REQUIREMENT => Retype the entries exactly, keeping every line intact.

- - - - - - -

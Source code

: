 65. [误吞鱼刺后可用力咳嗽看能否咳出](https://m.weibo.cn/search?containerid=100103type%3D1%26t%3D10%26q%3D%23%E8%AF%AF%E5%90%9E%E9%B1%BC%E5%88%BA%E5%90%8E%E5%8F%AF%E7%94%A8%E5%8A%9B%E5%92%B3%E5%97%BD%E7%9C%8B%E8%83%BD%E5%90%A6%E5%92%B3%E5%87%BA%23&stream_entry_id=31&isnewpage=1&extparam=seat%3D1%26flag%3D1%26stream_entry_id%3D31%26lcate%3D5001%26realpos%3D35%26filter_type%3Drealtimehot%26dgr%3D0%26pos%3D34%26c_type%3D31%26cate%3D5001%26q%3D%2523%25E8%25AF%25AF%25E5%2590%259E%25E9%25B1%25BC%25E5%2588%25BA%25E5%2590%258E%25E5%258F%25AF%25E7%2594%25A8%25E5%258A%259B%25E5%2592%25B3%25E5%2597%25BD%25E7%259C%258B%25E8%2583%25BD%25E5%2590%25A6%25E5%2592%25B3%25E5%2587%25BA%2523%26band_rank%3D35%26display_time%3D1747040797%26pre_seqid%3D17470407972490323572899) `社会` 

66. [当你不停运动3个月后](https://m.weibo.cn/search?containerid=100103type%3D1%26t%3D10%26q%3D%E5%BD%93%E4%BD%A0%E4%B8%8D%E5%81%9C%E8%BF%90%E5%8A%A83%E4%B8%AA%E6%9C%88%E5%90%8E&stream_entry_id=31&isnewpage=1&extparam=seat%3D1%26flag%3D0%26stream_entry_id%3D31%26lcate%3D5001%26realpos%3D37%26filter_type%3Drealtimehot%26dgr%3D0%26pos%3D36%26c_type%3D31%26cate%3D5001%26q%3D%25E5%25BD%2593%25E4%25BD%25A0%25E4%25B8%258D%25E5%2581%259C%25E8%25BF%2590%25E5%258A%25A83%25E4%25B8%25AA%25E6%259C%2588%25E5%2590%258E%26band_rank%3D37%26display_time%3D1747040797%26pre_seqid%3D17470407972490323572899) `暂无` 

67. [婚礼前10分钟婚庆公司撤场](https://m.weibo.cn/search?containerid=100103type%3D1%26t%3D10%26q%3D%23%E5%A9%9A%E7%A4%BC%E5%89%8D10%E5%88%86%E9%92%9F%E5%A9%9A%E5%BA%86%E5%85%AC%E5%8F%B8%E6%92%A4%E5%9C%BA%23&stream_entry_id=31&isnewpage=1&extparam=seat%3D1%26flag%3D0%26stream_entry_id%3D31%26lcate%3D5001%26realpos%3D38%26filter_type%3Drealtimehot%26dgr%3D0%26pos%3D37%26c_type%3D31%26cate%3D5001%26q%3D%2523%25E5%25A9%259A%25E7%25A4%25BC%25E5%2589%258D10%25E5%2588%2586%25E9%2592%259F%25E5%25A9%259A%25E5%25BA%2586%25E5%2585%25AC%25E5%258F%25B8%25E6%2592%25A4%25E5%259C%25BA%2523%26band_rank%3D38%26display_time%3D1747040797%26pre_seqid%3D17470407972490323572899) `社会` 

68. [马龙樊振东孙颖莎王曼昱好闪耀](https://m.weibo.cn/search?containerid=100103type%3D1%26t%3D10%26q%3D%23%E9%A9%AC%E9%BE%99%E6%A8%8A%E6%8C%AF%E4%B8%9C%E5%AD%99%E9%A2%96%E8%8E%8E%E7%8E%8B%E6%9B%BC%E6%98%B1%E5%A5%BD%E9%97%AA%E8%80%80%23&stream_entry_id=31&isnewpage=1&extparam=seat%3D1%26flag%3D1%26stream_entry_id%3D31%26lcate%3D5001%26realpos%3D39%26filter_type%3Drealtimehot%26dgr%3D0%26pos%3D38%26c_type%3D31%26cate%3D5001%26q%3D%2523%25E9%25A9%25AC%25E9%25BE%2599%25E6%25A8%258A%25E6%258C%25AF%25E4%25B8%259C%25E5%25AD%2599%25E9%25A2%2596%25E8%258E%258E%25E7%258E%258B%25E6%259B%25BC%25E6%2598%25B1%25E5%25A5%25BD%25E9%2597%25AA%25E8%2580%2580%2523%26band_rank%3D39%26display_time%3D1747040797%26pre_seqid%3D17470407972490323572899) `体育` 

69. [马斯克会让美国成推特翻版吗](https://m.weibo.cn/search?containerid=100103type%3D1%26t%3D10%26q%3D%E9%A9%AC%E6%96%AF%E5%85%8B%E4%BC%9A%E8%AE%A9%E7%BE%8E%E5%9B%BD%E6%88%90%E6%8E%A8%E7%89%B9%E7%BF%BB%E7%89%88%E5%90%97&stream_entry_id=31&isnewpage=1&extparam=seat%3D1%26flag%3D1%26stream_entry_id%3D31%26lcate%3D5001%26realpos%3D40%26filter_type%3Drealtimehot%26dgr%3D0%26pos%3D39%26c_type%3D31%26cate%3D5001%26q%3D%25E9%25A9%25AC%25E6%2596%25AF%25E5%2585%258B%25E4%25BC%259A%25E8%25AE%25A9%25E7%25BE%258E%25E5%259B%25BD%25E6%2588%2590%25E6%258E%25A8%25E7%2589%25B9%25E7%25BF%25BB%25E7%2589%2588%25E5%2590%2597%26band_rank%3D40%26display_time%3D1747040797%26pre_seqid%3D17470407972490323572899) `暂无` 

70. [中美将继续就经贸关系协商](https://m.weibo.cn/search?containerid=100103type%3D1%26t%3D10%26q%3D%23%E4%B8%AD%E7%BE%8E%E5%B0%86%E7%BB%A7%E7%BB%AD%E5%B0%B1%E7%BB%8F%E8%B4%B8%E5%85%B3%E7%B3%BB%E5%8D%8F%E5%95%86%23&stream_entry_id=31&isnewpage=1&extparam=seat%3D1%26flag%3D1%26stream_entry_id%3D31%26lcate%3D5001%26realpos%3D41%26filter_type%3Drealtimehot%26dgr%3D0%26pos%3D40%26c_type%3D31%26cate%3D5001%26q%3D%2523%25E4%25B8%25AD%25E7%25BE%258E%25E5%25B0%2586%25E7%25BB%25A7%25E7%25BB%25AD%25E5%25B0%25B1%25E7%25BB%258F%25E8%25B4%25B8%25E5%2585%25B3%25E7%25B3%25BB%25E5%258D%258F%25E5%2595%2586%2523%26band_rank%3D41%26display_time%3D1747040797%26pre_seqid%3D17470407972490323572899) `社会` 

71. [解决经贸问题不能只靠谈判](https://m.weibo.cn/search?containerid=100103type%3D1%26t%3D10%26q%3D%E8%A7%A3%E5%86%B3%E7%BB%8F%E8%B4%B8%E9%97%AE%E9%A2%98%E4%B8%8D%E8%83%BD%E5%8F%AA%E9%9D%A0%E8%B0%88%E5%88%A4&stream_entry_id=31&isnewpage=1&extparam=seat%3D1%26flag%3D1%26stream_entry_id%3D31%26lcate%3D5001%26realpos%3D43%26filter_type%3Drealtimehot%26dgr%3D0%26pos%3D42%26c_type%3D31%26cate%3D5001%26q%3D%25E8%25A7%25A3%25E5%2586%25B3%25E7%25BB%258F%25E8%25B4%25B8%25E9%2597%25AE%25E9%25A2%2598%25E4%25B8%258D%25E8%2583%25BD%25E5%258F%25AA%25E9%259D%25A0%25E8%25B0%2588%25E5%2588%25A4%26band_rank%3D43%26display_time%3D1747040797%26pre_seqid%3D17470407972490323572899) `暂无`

- - - - - - -

RESPONSE TO THE TASK =>
Source code

: 65. [误吞鱼刺后可用力咳嗽看能否咳出](https://m.weibo.cn/search?containerid=100103type%3D1%26t%3D10%26q%3D%23%E8%AF%AF%E5%90%9E%E9%B1%BC%E5%88%BA%E5%90%8E%E5%8F%AF%E7%94%A8%E5%8A%9B%E5%92%B3%E5%97%BD%E7%9C%8B%E8%83%BD%E5%90%A6%E5%92%B3%E5%87%BA%23&stream_entry_id=31&isnewpage=1&extparam=seat%3D1%26flag%3D1%26stream_entry_id%3D31%26lcate%3D5001%26realpos%3D35%26filter_type%3Drealtimehot%26dgr%3D0%26pos%3D34%26c_type%3D31%26cate%3D5001%26q%3D%2523%25E8%25AF%25AF%25E5%2590%259E%25E9%25B1%25BC%25E5%2588%25BA%25E5%2590%258E%25E5%258F%25AF%25E7%2594%25A8%25E5%258A%259B%25E5%2592%25B3%25E5%2597%25BD%25E7%259C%258B%25E8%2583%25BD%25E5%2590%25A6%25E5%2592%25B3%25E5%2587%25BA%2523%26band_rank%3D35%26display_time%3D1747040797%26pre_seqid%3D17470407972490323572899) `社会` 

66. [当你不停运动3个月后](https://m.weibo.cn/search?containerid=100103type%3D1%26t%3D10%26q%3D%E5%BD%93%E4%BD%A0%E4%B8%8D%E5%81%9C%E8%BF%90%E5%8A%A83%E4%B8%AA%E6%9C%88%E5%90%8E&stream_entry_id=31&isnewpage=1&extparam=seat%3D1%26flag%3D0%26stream_entry_id%3D31%26lcate%3D5001%26realpos%3D37%26filter_type%3Drealtimehot%26dgr%3D0%26pos%3D36%26c_type%3D31%26cate%3D5001%26q%3D%25E5%25BD%2593%25E4%25BD%25A0%25E4%25B8%258D%25E5%2581%259C%25E8%25BF%2590%25E5%258A%25A83%25E4%25B8%25AA%25E6%259C%2588%25E5%2590%258E%26band_rank%3D37%26display_time%3D1747040797%26pre_seqid%3D17470407972490323572899) `暂无` 

67. [婚礼前10分钟婚庆公司撤场](https://m.weibo.cn/search?containerid=100103type%3D1%26t%3D10%26q%3D%23%E5%A9%9A%E7%A4%BC%E5%89%8D10%E5%88%86%E9%92%9F%E5%A9%9A%E5%BA%86%E5%85%AC%E5%8F%B8%E6%92%A4%E5%9C%BA%23&stream_entry_id=31&isnewpage=1&extparam=seat%3D1%26flag%3D0%26stream_entry_id%3D31%26lcate%3D5001%26realpos%3D38%26filter_type%3Drealtimehot%26dgr%3D0%26pos%3D37%26c_type%3D31%26cate%3D5001%26q%3D%2523%25E5%25A9%259A%25E7%25A4%25BC%25E5%2589%258D10%25E5%2588%2586%25E9%2592%259F%25E5%25A9%259A%25E5%25BA%2586%25E5%2585%25AC%25E5%258F%25B8%25E6%2592%25A4%25E5%259C%25BA%2523%26band_rank%3D38%26display_time%3D1747040797%26pre_seqid%3D17470407972490323572899) `社会` 

68. [马龙樊振东孙颖莎王曼昱好闪耀](https://m.weibo.cn/search?containerid=100103type%3D1%26t%3D10%26q%3D%23%E9%A9%AC%E9%BE%99%E6%A8%8A%E6%8C%AF%E4%B8%9C%E5%AD%99%E9%A2%96%E8%8E%8E%E7%8E%8B%E6%9B%BC%E6%98%B1%E5%A5%BD%E9%97%AA%E8%80%80%23&stream_entry_id=31&isnewpage=1&extparam=seat%3D1%26flag%3D1%26stream_entry_id%3D31%26lcate%3D5001%26realpos%3D39%26filter_type%3Drealtimehot%26dgr%3D0%26pos%3D38%26c_type%3D31%26cate%3D5001%26q%3D%2523%25E9%25A9%25AC%25E9%25BE%2599%25E6%25A8%258A%25E6%258C%25AF%25E4%25B8%259C%25E5%25AD%2599%25E9%25A2%2596%25E8%258E%258E%25E7%258E%258B%25E6%259B%25BC%25E6%2598%25B1%25E5%25A5%25BD%25E9%2597%25AA%25E8%2580%2580%2523%26band_rank%3D39%26display_time%3D1747040797%26pre_seqid%3D17470407972490323572899) `体育` 

69. [马斯克会让美国成推特翻版吗](https://m.weibo.cn/search?containerid=100103type%3D1%26t%3D10%26q%3D%E9%A9%AC%E6%96%AF%E5%85%8B%E4%BC%9A%E8%AE%A9%E7%BE%8E%E5%9B%BD%E6%88%90%E6%8E%A8%E7%89%B9%E7%BF%BB%E7%89%88%E5%90%97&stream_entry_id=31&isnewpage=1&extparam=seat%3D1%26flag%3D1%26stream_entry_id%3D31%26lcate%3D5001%26realpos%3D40%26filter_type%3Drealtimehot%26dgr%3D0%26pos%3D39%26c_type%3D31%26cate%3D5001%26q%3D%25E9%25A9%25AC%25E6%2596%25AF%25E5%2585%258B%25E4%25BC%259A%25E8%25AE%25A9%25E7%25BE%258E%25E5%259B%25BD%25E6%2588%2590%25E6%258E%25A8%25E7%2589%25B9%25E7%25BF%25BB%25E7%2589%2588%25E5%2590%2597%26band_rank%3D40%26display_time%3D1747040797%26pre_seqid%3D17470407972490323572899) `暂无` 

70. [中美将继续就经贸关系协商](https://m.weibo.cn/search?containerid=100103type%3D1%26t%3D10%26q%3D%23%E4%B8%AD%E7%BE%8E%E5%B0%86%E7%BB%A7%E7%BB%AD%E5%B0%B1%E7%BB%8F%E8%B4%B8%E5%85%B3%E7%B3%BB%E5%8D%8F%E5%95%86%23&stream_entry_id=31&isnewpage=1&extparam=seat%3D1%26flag%3D1%26stream_entry_id%3D31%26lcate%3D5001%26realpos%3D41%26filter_type%3Drealtimehot%26dgr%3D0%26pos%3D40%26c_type%3D31%26cate%3D5001%26q%3D%2523%25E4%25B8%25AD%25E7%25BE%258E%25E5%25B0%2586%25E7%25BB%25A7%25E7%25BB%25AD%25E5%25B0%25B1%25E7%25BB%258F%25E8%25B4%25B8%25E5%2585%25B3%25E7%25B3%25BB%25E5%258D%258F%25E5%2595%2586%2523%26band_rank%3D41%26display_time%3D1747040797%26pre_seqid%3D17470407972490323572899) `社会` 

71. [解决经贸问题不能只靠谈判](https://m.weibo.cn/search?containerid=100103type%3D1%26t%3D10%26q%3D%E8%A7%A3%E5%86%B3%E7%BB%8F%E8%B4%B8%E9%97%AE%E9%A2%98%E4%B8%8D%E8%83%BD%E5%8F%AA%E9%9D%A0%E8%B0%88%E5%88%A4&stream_entry_id=31&isnewpage=1&extparam=seat%3D1%26flag%3D1%26stream_entry_id%3D31%26lcate%3D5001%26realpos%3D43%26filter_type%3Drealtimehot%26dgr%3D0%26pos%3D42%26c_type%3D31%26cate%3D5001%26q%3D%25E8%25A7%25A3%25E5%2586%25B3%25E7%25BB%258F%25E8%25B4%25B8%25E9%2597%25AE%25E9%25A2%2598%25E4%25B8%258D%25E8%2583%25BD%25E5%258F%25AA%25E9%259D%25A0%25E8%25B0%2588%25E5%2588%25A4%26band_rank%3D43%26display_time%3D1747040797%26pre_seqid%3D17470407972490323572899) `暂无`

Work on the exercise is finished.